Tips on troubleshooting individual file indexing with Alfresco 5.2 / Solr 6
I have a Alfresco Community (201707) installation which i am using to compare the default solr 4 vs solr 6 in the alfresco-search-services-1.1.0 install.
After a full index with Solr 4, I get the following info from the solr4 admin page:
Num Docs: 163458
Max Docs: 163458
Deleted Docs: 0
Master (Searching) 1524504594659 159 6.5 GB
Nodes in Index: 70921 Transactions in Index: 80844 Approx transactions remaining: 0
Unindexed Nodes: 11441 Error Nodes in Index: 0
in the solr4 SUMMARY report, I can see that it's done:
Node count with FTSStatus Clean 69165 Node count with FTSStatus Dirty 0 Node count with FTSStatus New 0
When I test the solr 6 setup, I stop the alfresco app, make the changes to the alfresco install for Solr 6, start the solr server and the alfresco server, and let it re-index. It plugs along for a few hours, and then completes with the following stats:
Deleted Docs: 0
Master (Searching) 1524581958240 586 2.48 GB
, and in the SUMMARY report:
Alfresco Nodes in Index 70937 Alfresco Transactions in Index 81470 Alfresco Unindexed Nodes 11698 Alfresco Error Nodes in Index 0
Node count with FTSStatus Clean 69181 Node count with FTSStatus Dirty 0 Node count with FTSStatus New 0
So the indexer looks done and comparable volume-wise to the solr4 setup.
What first concerned me was the significantly smaller size: the Solr4 6.5 Gb vs Solr6 2.5 Gb size after a complete reindex, when I was expecting a 15% size increase with the introduction of fingerprints.
There are some docs that I can't get in a full text search result set, even though the docs have the index aspect attached. I can try to reindex one of those docs, but no luck
"FlateFilter: stop reading corrupt stream due to a DataFormatException"

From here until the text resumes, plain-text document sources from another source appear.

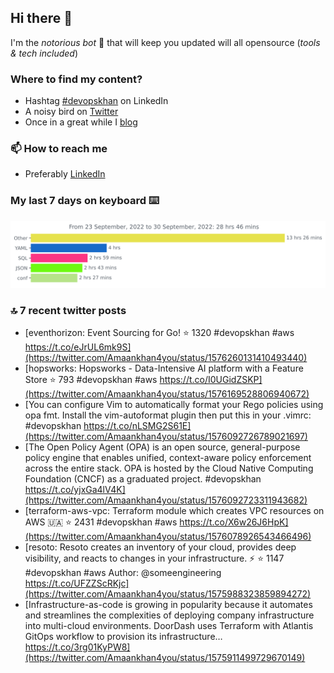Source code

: <!--- [![Hits](https://hits.seeyoufarm.com/api/count/incr/badge.svg?url=https%3A%2F%2Fgithub.com%2Fakhan4u%2Fhit-counter&count_bg=%2379C83D&title_bg=%23555555&icon=&icon_color=%23E7E7E7&title=visits&edge_flat=false)](https://hits.seeyoufarm.com) --->

## Hi there 👋

I'm the _notorious bot_ 🤣 that will keep you updated will all opensource (_tools & tech included_) 

### Where to find my content?

* Hashtag [#devopskhan](https://www.linkedin.com/feed/hashtag/devopskhan) on LinkedIn
* A noisy bird on [Twitter](https://twitter.com/Amaankhan4you)
* Once in a great while I [blog](https://linuxparrot.com) 


### 📫 **How to reach me**

* Preferably [LinkedIn](https://www.linkedin.com/in/amaan-khan-linux-ninja)

### My last 7 days on keyboard ⌨️

<img src="https://github.com/akhan4u/akhan4u/blob/main/images/stat.svg" alt="Amaan's Wakatime Activity!"/>

### 🔝 7 recent twitter posts
<!-- DEVDOJO:START -->
- [eventhorizon: Event Sourcing for Go!
⭐️ 1320
#devopskhan #aws
https://t.co/eJrUL6mk9S](https://twitter.com/Amaankhan4you/status/1576260131410493440)
- [hopsworks: Hopsworks - Data-Intensive AI platform with a Feature Store
⭐️ 793
#devopskhan #aws
https://t.co/I0UGidZSKP](https://twitter.com/Amaankhan4you/status/1576169528806940672)
- [You can configure Vim to automatically format your Rego policies using opa fmt. Install the vim-autoformat plugin then put this in your .vimrc: #devopskhan https://t.co/nLSMG2S61E](https://twitter.com/Amaankhan4you/status/1576092726789021697)
- [The Open Policy Agent &lpar;OPA&rpar; is an open source, general-purpose policy engine that enables unified, context-aware policy enforcement across the entire stack. OPA is hosted by the Cloud Native Computing Foundation &lpar;CNCF&rpar; as a graduated project. #devopskhan https://t.co/yjxGa4lV4K](https://twitter.com/Amaankhan4you/status/1576092723311943682)
- [terraform-aws-vpc: Terraform module which creates VPC resources on AWS 🇺🇦
⭐️ 2431
#devopskhan #aws
https://t.co/X6w26J6HpK](https://twitter.com/Amaankhan4you/status/1576078926543466496)
- [resoto: Resoto creates an inventory of your cloud, provides deep visibility, and reacts to changes in your infrastructure. ⚡️
⭐️ 1147
#devopskhan #aws
Author: @someengineering
https://t.co/UFZZScRKjc](https://twitter.com/Amaankhan4you/status/1575988323859894272)
- [Infrastructure-as-code is growing in popularity because it automates and streamlines the complexities of deploying company infrastructure into multi-cloud environments. DoorDash uses Terraform with Atlantis GitOps workflow to provision its infrastructure… https://t.co/3rg01KyPW8](https://twitter.com/Amaankhan4you/status/1575911499729670149)
<!-- DEVDOJO:END -->

<!-- ![Amaan's GitHub stats](https://github-readme-stats.vercel.app/api?username=akhan4u&count_private=true&show_icons=true&hide=contribs) -->
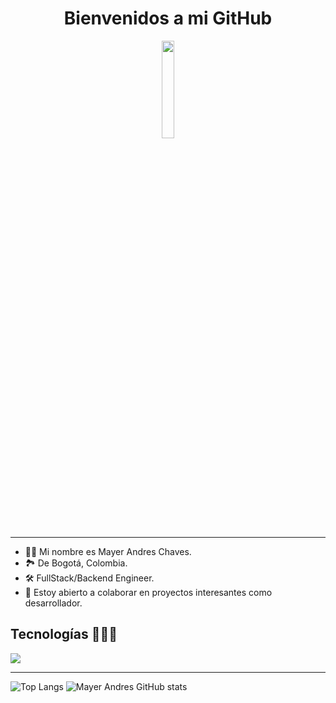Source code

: <h1 align="center">Bienvenidos a mi GitHub</h1>
<div align="center" >
    <img  width="20%" src="https://raw.githubusercontent.com/gist/brudnak/efd7b887bd7c0441d8bb88ae1c77374a/raw/4629432d2259da168960c36e3801642960e645cf/gopher-workout.gif">
</div>
<div align="center">
</div>

-----------------------------

- 🧑🏽 Mi nombre es Mayer Andres Chaves.
- 🏞️ De Bogotá, Colombia.
- 🛠️ FullStack/Backend Engineer.
- 🌱 Estoy abierto a colaborar en proyectos interesantes como desarrollador.
  

## Tecnologías 👨🏽‍💻
<p align="left">
  <a href="https://skillicons.dev">
    <img src="https://skillicons.dev/icons?i=html,css,tailwind,git,javascript,ts,astro,svelte,angular,nodejs,express,nest,docker,mongodb,postgres" />
  </a>
</p>

-----------------------------

![Top Langs](https://github-readme-stats.vercel.app/api/top-langs/?username=Mayer-04&theme=react&layout=compact)
![Mayer Andres GitHub stats](https://github-readme-stats.vercel.app/api?username=Mayer-04&show_icons=true&theme=react)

"An error occured when reading table hmtx"
But no more then I saw on the solr4 setup.
Any thoughts on how best to troubleshoot the inconsistencies?
Also, I know i can't upgrade to the pdfbox 2.0.X in 5.2, but anyone able to replace the pdfbox-1.8.10.jar and pdfbox-1.8.10.jar with pdfbox-1.8.13.jar and pdfbox-1.8.13.jar to get over the pdfbox probs?